- [Work to be completed] Write out nothing except the lines of the entries below, from the first through the one containing "<td>SNX</td>", exactly and without pictures.

__________

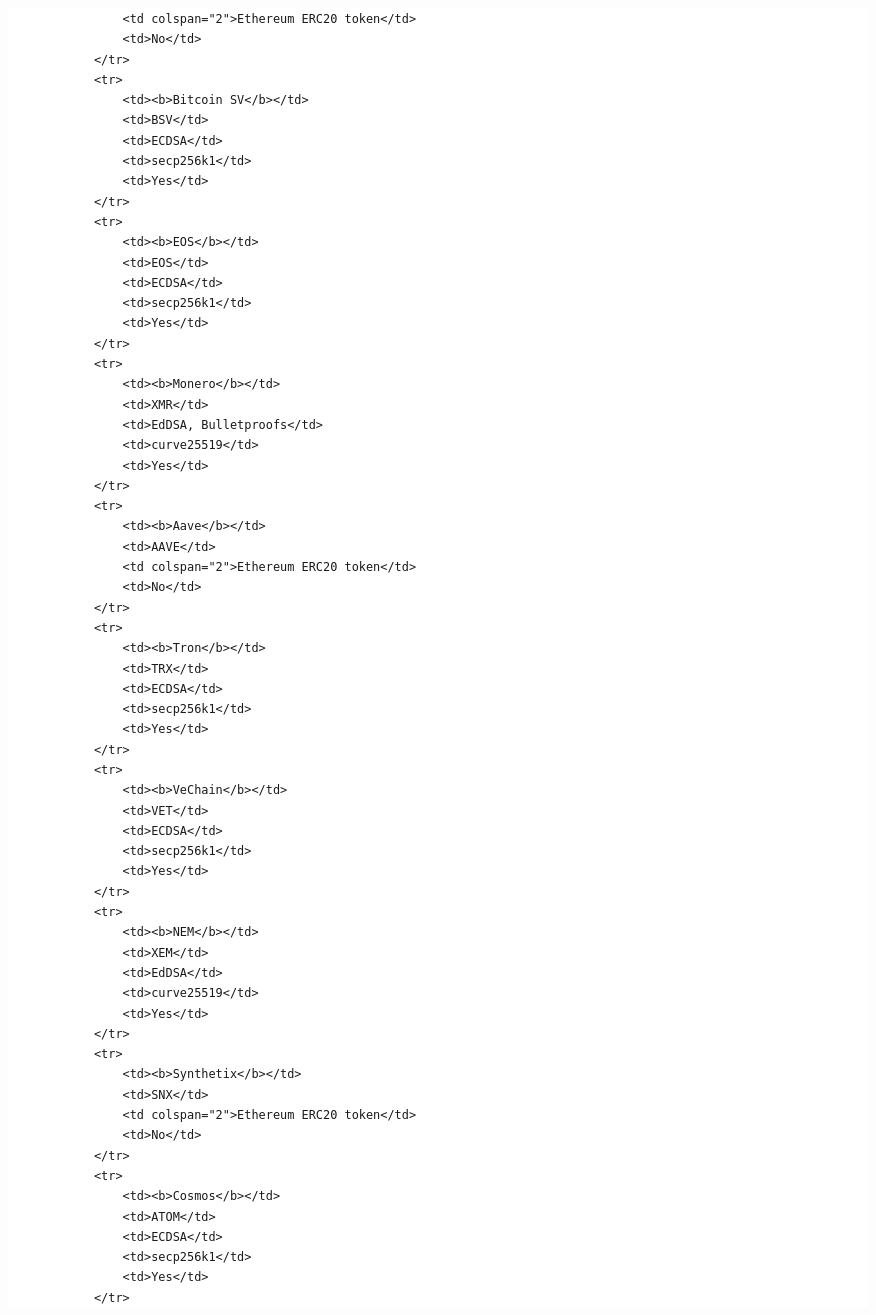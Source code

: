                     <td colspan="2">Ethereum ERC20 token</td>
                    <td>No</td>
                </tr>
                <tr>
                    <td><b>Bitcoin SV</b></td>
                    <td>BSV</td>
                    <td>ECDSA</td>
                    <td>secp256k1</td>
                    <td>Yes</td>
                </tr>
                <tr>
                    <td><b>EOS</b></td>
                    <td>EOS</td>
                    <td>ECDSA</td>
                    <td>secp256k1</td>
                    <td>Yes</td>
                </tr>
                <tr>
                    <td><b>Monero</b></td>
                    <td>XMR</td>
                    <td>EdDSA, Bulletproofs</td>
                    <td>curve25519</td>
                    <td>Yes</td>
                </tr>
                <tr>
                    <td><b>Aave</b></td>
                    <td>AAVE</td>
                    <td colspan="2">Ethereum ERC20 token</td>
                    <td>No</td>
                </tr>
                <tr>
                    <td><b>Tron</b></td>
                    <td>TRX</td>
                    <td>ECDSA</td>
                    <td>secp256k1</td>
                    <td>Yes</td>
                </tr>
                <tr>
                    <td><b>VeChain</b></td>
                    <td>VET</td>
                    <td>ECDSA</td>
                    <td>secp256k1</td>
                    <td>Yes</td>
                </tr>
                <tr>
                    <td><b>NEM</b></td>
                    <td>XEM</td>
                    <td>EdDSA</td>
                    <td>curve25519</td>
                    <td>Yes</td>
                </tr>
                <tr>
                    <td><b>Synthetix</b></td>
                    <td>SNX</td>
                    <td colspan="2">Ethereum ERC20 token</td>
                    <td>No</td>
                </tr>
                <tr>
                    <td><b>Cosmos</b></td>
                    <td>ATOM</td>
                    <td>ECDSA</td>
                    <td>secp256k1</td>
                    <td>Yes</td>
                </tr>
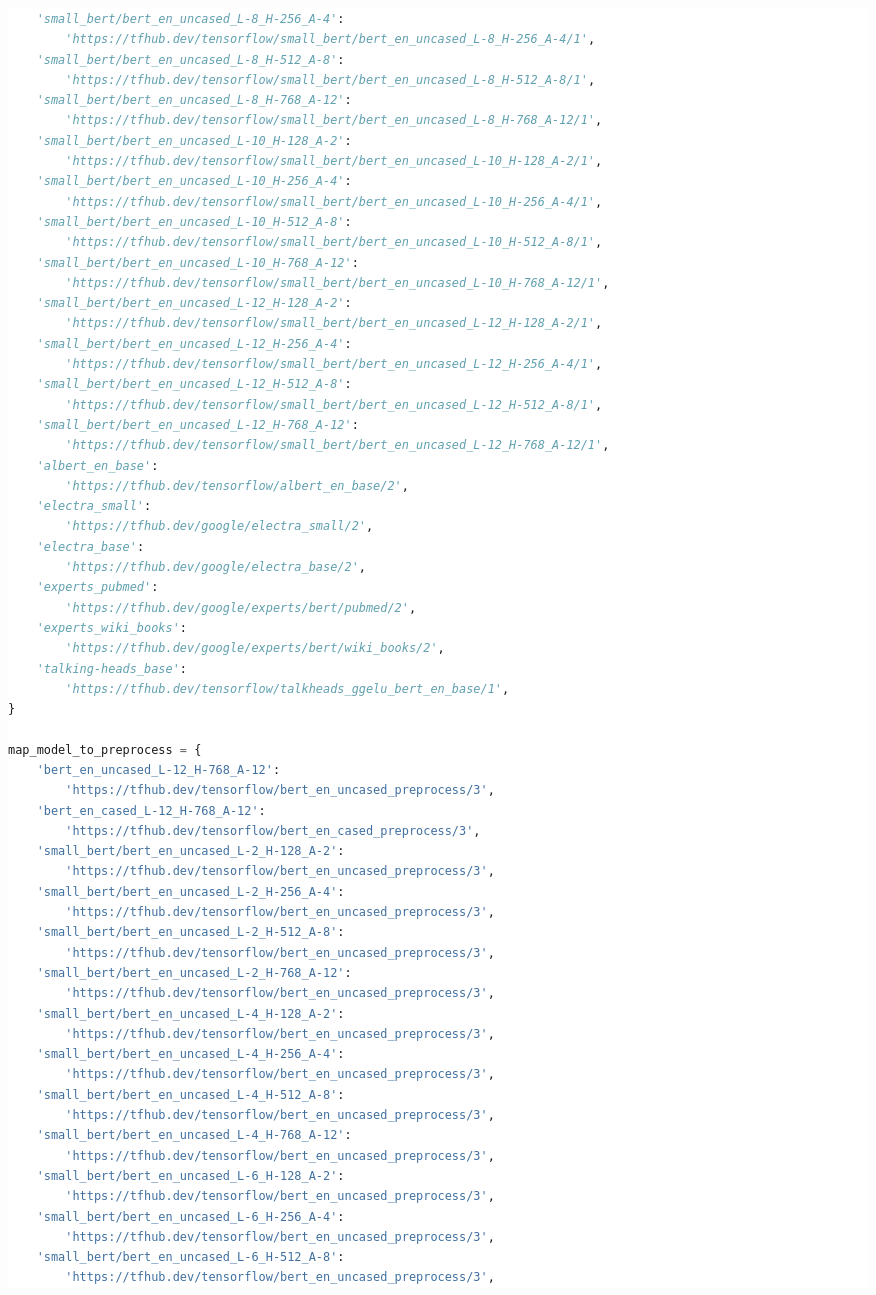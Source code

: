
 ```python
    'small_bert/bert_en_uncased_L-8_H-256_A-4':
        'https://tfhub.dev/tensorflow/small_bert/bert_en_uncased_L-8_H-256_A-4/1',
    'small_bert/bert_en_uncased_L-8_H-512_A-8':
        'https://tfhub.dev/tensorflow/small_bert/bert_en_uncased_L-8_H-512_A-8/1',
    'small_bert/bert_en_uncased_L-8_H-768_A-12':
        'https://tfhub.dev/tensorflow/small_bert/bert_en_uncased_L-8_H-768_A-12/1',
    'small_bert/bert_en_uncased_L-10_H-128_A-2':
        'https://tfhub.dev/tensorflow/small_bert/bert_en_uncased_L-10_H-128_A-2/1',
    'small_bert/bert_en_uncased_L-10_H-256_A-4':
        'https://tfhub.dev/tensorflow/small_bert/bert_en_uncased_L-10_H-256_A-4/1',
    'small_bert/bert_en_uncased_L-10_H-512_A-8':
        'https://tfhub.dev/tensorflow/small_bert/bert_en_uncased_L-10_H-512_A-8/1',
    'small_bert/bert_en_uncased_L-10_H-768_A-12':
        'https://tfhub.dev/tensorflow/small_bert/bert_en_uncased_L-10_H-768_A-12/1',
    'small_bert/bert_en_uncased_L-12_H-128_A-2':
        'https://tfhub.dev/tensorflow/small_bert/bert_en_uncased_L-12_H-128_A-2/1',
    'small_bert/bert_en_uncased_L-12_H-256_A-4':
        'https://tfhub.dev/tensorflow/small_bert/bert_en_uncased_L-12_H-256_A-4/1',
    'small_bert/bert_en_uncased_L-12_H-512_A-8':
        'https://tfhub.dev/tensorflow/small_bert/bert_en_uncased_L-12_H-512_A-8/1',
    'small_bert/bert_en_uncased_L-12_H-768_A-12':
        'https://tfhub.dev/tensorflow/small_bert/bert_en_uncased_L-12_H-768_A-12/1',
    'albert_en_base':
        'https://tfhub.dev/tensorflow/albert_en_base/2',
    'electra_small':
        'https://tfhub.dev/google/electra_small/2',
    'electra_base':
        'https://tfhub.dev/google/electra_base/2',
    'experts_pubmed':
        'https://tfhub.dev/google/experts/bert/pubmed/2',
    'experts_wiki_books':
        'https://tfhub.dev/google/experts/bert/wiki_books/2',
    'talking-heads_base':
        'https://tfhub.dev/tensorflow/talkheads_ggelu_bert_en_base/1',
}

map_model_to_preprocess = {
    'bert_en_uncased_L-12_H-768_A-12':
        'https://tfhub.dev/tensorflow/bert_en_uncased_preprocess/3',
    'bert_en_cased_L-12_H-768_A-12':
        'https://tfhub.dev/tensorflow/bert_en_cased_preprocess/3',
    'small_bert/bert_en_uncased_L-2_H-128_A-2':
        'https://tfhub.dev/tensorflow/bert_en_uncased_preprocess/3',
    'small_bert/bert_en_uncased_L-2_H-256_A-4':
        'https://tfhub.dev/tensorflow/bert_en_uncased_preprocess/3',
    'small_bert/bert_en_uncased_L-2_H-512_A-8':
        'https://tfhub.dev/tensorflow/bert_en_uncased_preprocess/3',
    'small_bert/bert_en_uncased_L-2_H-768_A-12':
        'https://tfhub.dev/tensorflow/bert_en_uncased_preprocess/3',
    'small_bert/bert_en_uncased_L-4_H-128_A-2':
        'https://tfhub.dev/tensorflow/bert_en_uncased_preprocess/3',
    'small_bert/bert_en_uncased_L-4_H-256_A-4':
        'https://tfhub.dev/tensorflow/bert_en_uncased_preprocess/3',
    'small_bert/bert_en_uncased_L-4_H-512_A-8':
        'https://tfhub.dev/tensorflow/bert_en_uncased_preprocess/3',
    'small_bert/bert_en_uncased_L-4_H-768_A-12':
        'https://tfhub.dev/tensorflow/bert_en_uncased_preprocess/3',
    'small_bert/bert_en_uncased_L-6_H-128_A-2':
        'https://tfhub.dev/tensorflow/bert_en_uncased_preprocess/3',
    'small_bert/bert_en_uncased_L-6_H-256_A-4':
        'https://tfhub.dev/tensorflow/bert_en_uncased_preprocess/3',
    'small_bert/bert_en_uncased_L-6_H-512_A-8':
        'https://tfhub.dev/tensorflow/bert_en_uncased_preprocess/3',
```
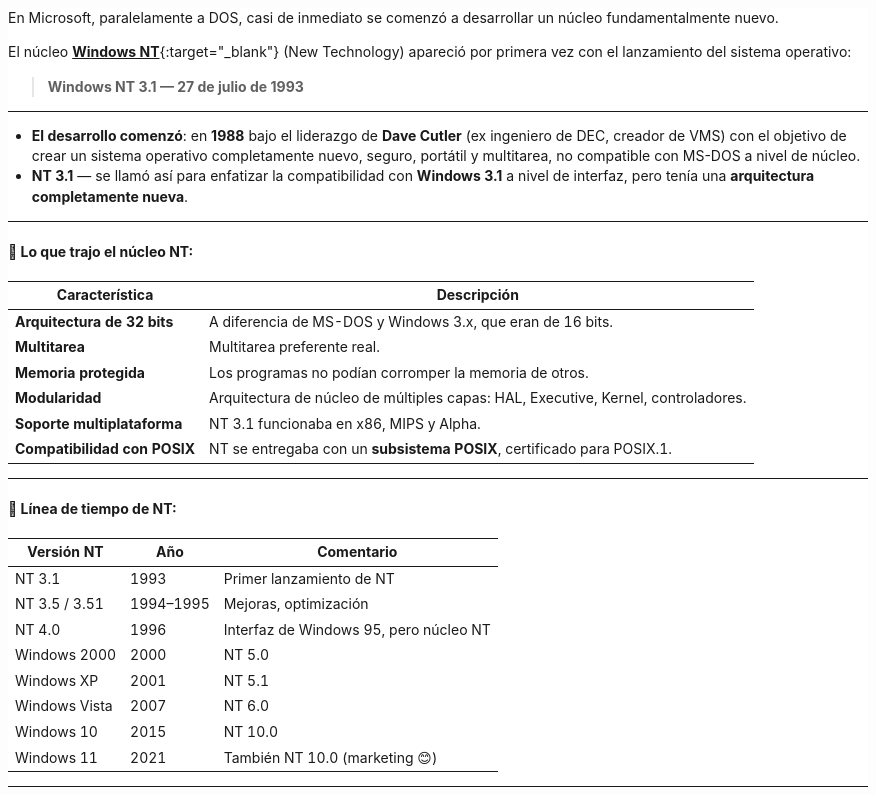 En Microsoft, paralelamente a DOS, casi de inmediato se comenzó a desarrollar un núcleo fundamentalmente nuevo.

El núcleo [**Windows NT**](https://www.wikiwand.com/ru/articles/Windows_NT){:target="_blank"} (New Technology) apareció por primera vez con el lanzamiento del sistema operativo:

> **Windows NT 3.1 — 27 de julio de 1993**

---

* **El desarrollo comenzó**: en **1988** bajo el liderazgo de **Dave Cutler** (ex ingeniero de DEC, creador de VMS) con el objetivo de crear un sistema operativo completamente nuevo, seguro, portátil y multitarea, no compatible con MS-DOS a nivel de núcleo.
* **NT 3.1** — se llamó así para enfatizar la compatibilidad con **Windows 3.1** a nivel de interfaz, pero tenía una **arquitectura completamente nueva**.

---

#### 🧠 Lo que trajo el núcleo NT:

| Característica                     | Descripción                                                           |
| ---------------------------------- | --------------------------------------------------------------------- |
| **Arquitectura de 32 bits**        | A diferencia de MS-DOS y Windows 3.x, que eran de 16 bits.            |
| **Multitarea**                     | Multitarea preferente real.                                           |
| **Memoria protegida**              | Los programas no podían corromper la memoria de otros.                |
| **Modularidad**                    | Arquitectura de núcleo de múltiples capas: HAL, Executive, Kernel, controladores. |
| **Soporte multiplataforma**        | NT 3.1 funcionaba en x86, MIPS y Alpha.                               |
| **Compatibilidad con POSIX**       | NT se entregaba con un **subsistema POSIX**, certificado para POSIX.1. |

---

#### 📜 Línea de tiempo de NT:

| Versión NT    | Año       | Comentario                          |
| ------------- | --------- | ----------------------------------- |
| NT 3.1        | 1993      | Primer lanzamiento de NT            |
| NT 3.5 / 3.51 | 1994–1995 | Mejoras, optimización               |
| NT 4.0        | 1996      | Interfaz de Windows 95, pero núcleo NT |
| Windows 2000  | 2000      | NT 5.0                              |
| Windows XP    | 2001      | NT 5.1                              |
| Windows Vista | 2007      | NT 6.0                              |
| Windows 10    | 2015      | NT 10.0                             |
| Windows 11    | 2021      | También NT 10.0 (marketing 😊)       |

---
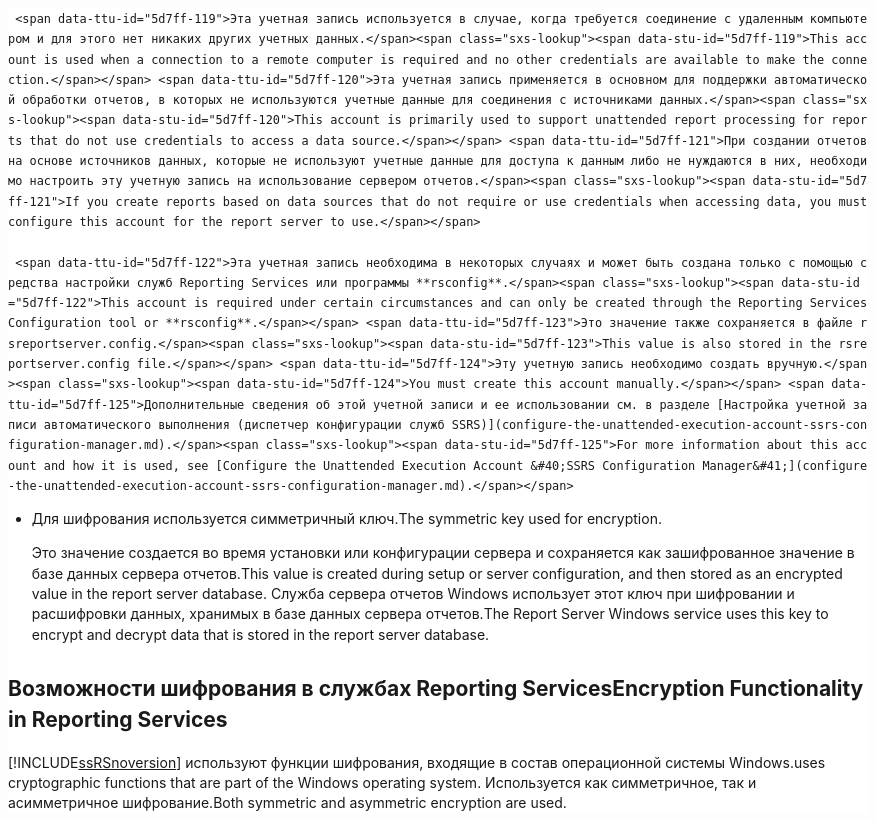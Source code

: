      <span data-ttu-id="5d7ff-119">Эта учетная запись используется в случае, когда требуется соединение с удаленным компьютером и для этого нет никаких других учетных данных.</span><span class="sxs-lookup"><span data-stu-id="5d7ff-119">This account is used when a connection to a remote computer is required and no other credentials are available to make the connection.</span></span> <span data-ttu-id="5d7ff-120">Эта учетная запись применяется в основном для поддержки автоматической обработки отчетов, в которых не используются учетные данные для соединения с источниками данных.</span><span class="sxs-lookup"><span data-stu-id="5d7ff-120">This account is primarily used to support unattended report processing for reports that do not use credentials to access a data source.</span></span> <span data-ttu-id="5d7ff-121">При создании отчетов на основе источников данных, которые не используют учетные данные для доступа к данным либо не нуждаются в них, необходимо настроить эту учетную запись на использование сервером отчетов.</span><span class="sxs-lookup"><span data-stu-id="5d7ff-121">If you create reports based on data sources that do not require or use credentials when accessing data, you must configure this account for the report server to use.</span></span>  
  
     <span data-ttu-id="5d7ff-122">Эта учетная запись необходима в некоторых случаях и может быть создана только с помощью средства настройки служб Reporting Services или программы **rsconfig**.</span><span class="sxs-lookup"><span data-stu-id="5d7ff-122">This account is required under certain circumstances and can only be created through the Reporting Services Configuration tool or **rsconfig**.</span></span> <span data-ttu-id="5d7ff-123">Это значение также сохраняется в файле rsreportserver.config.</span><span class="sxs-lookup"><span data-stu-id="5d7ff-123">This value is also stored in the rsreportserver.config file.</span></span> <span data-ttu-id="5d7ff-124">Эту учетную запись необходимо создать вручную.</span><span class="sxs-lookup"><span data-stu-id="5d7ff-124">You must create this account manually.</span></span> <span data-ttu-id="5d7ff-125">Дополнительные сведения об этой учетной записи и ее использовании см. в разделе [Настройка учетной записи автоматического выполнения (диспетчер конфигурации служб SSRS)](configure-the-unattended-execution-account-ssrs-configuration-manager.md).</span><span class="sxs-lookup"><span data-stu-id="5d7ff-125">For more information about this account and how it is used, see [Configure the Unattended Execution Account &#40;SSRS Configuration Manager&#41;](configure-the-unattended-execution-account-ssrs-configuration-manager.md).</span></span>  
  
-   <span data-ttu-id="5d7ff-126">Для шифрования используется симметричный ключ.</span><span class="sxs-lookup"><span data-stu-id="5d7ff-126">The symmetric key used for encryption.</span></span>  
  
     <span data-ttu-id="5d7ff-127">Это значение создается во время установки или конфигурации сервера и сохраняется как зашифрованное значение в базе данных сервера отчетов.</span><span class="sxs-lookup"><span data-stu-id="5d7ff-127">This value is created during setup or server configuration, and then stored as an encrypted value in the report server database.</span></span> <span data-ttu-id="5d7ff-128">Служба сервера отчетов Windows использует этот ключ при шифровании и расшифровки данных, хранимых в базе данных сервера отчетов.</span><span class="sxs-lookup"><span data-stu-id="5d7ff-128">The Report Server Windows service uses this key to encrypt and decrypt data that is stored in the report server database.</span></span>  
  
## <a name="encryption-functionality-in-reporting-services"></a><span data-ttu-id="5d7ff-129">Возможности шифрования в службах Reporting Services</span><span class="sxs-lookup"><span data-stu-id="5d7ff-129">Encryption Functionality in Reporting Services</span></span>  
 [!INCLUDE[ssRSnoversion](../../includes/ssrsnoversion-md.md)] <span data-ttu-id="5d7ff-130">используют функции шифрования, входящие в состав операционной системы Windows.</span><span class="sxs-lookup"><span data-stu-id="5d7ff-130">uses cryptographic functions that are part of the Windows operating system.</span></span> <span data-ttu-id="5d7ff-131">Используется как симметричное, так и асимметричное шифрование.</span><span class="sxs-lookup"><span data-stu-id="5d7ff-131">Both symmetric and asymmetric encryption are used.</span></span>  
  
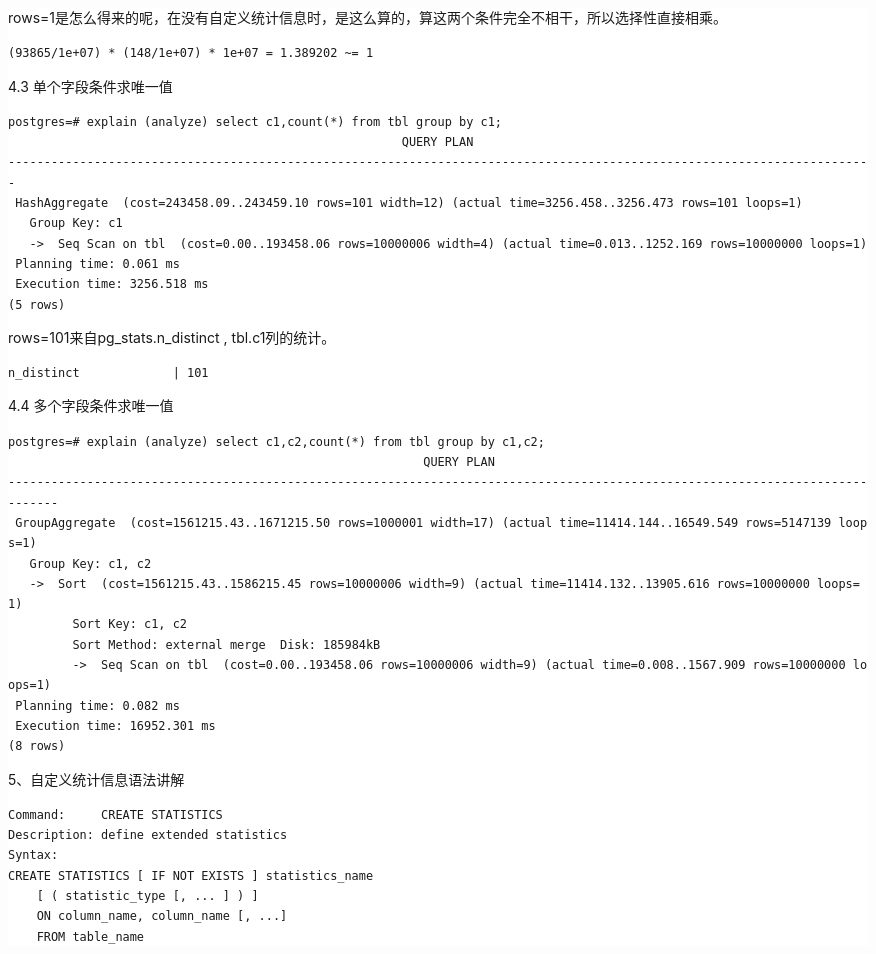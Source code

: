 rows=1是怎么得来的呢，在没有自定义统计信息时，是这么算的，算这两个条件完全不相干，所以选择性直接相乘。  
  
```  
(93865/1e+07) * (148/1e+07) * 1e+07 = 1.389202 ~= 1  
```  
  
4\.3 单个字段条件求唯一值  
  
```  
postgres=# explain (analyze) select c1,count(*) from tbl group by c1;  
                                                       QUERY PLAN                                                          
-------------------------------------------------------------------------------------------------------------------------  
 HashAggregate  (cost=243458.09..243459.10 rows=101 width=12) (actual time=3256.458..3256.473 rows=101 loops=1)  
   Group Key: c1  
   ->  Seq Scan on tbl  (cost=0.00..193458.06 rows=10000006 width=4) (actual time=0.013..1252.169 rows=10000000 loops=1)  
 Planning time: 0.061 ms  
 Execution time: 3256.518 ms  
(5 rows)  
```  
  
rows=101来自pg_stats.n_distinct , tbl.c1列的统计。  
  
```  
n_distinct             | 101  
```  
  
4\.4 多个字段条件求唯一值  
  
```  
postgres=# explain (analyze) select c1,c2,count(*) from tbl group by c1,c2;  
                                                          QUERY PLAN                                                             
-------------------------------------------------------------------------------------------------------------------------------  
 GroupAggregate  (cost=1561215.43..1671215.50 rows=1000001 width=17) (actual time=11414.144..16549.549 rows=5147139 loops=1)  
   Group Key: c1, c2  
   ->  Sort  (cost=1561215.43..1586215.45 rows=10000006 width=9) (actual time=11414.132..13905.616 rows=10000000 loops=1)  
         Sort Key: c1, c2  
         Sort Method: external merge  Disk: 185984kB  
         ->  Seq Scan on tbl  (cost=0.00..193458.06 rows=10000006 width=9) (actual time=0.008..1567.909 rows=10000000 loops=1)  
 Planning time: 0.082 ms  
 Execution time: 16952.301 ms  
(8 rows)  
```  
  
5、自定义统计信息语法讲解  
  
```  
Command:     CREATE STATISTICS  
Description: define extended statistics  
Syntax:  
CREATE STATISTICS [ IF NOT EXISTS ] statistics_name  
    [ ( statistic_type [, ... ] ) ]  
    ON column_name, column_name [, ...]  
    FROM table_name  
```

__________

- [Response to this exercise]
Source code

:                     <td colspan="2">Ethereum ERC20 token</td>
                    <td>No</td>
                </tr>
                <tr>
                    <td><b>Bitcoin SV</b></td>
                    <td>BSV</td>
                    <td>ECDSA</td>
                    <td>secp256k1</td>
                    <td>Yes</td>
                </tr>
                <tr>
                    <td><b>EOS</b></td>
                    <td>EOS</td>
                    <td>ECDSA</td>
                    <td>secp256k1</td>
                    <td>Yes</td>
                </tr>
                <tr>
                    <td><b>Monero</b></td>
                    <td>XMR</td>
                    <td>EdDSA, Bulletproofs</td>
                    <td>curve25519</td>
                    <td>Yes</td>
                </tr>
                <tr>
                    <td><b>Aave</b></td>
                    <td>AAVE</td>
                    <td colspan="2">Ethereum ERC20 token</td>
                    <td>No</td>
                </tr>
                <tr>
                    <td><b>Tron</b></td>
                    <td>TRX</td>
                    <td>ECDSA</td>
                    <td>secp256k1</td>
                    <td>Yes</td>
                </tr>
                <tr>
                    <td><b>VeChain</b></td>
                    <td>VET</td>
                    <td>ECDSA</td>
                    <td>secp256k1</td>
                    <td>Yes</td>
                </tr>
                <tr>
                    <td><b>NEM</b></td>
                    <td>XEM</td>
                    <td>EdDSA</td>
                    <td>curve25519</td>
                    <td>Yes</td>
                </tr>
                <tr>
                    <td><b>Synthetix</b></td>
                    <td>SNX</td>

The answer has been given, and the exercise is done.